Material for this exercise:
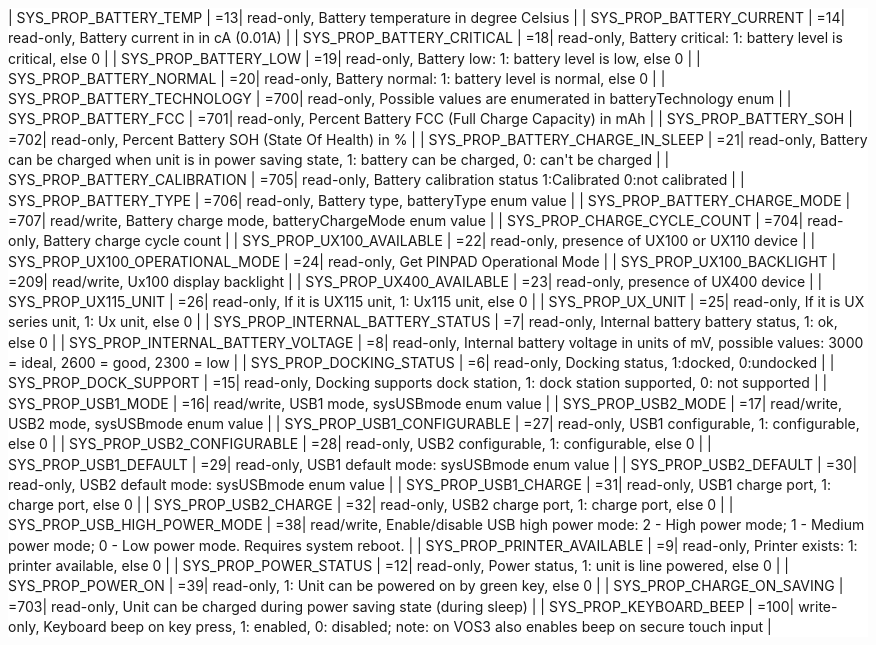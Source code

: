 | SYS_PROP_BATTERY_TEMP | =13|  read-only, Battery temperature in degree Celsius  |
| SYS_PROP_BATTERY_CURRENT | =14|  read-only, Battery current in in cA (0.01A)  |
| SYS_PROP_BATTERY_CRITICAL | =18|  read-only, Battery critical: 1: battery level is critical, else 0  |
| SYS_PROP_BATTERY_LOW | =19|  read-only, Battery low: 1: battery level is low, else 0  |
| SYS_PROP_BATTERY_NORMAL | =20|  read-only, Battery normal: 1: battery level is normal, else 0  |
| SYS_PROP_BATTERY_TECHNOLOGY | =700|  read-only, Possible values are enumerated in batteryTechnology enum  |
| SYS_PROP_BATTERY_FCC | =701|  read-only, Percent Battery FCC (Full Charge Capacity) in mAh  |
| SYS_PROP_BATTERY_SOH | =702|  read-only, Percent Battery SOH (State Of Health) in %  |
| SYS_PROP_BATTERY_CHARGE_IN_SLEEP | =21|  read-only, Battery can be charged when unit is in power saving state, 1: battery can be charged, 0: can't be charged  |
| SYS_PROP_BATTERY_CALIBRATION | =705|  read-only, Battery calibration status 1:Calibrated 0:not calibrated  |
| SYS_PROP_BATTERY_TYPE | =706|  read-only, Battery type, batteryType enum value  |
| SYS_PROP_BATTERY_CHARGE_MODE | =707|  read/write, Battery charge mode, batteryChargeMode enum value  |
| SYS_PROP_CHARGE_CYCLE_COUNT | =704|  read-only, Battery charge cycle count  |
| SYS_PROP_UX100_AVAILABLE | =22|  read-only, presence of UX100 or UX110 device  |
| SYS_PROP_UX100_OPERATIONAL_MODE | =24|  read-only, Get PINPAD Operational Mode  |
| SYS_PROP_UX100_BACKLIGHT | =209|  read/write, Ux100 display backlight  |
| SYS_PROP_UX400_AVAILABLE | =23|  read-only, presence of UX400 device  |
| SYS_PROP_UX115_UNIT | =26|  read-only, If it is UX115 unit, 1: Ux115 unit, else 0  |
| SYS_PROP_UX_UNIT | =25|  read-only, If it is UX series unit, 1: Ux unit, else 0  |
| SYS_PROP_INTERNAL_BATTERY_STATUS | =7|  read-only, Internal battery battery status, 1: ok, else 0  |
| SYS_PROP_INTERNAL_BATTERY_VOLTAGE | =8|  read-only, Internal battery voltage in units of mV, possible values: 3000 = ideal, 2600 = good, 2300 = low  |
| SYS_PROP_DOCKING_STATUS | =6|  read-only, Docking status, 1:docked, 0:undocked  |
| SYS_PROP_DOCK_SUPPORT | =15|  read-only, Docking supports dock station, 1: dock station supported, 0: not supported  |
| SYS_PROP_USB1_MODE | =16|  read/write, USB1 mode, sysUSBmode enum value  |
| SYS_PROP_USB2_MODE | =17|  read/write, USB2 mode, sysUSBmode enum value  |
| SYS_PROP_USB1_CONFIGURABLE | =27|  read-only, USB1 configurable, 1: configurable, else 0  |
| SYS_PROP_USB2_CONFIGURABLE | =28|  read-only, USB2 configurable, 1: configurable, else 0  |
| SYS_PROP_USB1_DEFAULT | =29|  read-only, USB1 default mode: sysUSBmode enum value  |
| SYS_PROP_USB2_DEFAULT | =30|  read-only, USB2 default mode: sysUSBmode enum value  |
| SYS_PROP_USB1_CHARGE | =31|  read-only, USB1 charge port, 1: charge port, else 0  |
| SYS_PROP_USB2_CHARGE | =32|  read-only, USB2 charge port, 1: charge port, else 0  |
| SYS_PROP_USB_HIGH_POWER_MODE | =38|  read/write, Enable/disable USB high power mode: 2 - High power mode; 1 - Medium power mode; 0 - Low power mode. Requires system reboot.  |
| SYS_PROP_PRINTER_AVAILABLE | =9|  read-only, Printer exists: 1: printer available, else 0  |
| SYS_PROP_POWER_STATUS | =12|  read-only, Power status, 1: unit is line powered, else 0  |
| SYS_PROP_POWER_ON | =39|  read-only, 1: Unit can be powered on by green key, else 0  |
| SYS_PROP_CHARGE_ON_SAVING | =703|  read-only, Unit can be charged during power saving state (during sleep)  |
| SYS_PROP_KEYBOARD_BEEP | =100|  write-only, Keyboard beep on key press, 1: enabled, 0: disabled; note: on VOS3 also enables beep on secure touch input  |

Work to complete: Looking at the data above, write out exactly the lines that start at the one containing "SYS_PROP_USB1_MODE | =16|" and end at the one containing "SYS_PROP_USB1_CONFIGURABLE | =27|"; include both and nothing beyond.

Result of this task:
| SYS_PROP_USB1_MODE | =16|  read/write, USB1 mode, sysUSBmode enum value  |
| SYS_PROP_USB2_MODE | =17|  read/write, USB2 mode, sysUSBmode enum value  |
| SYS_PROP_USB1_CONFIGURABLE | =27|  read-only, USB1 configurable, 1: configurable, else 0  |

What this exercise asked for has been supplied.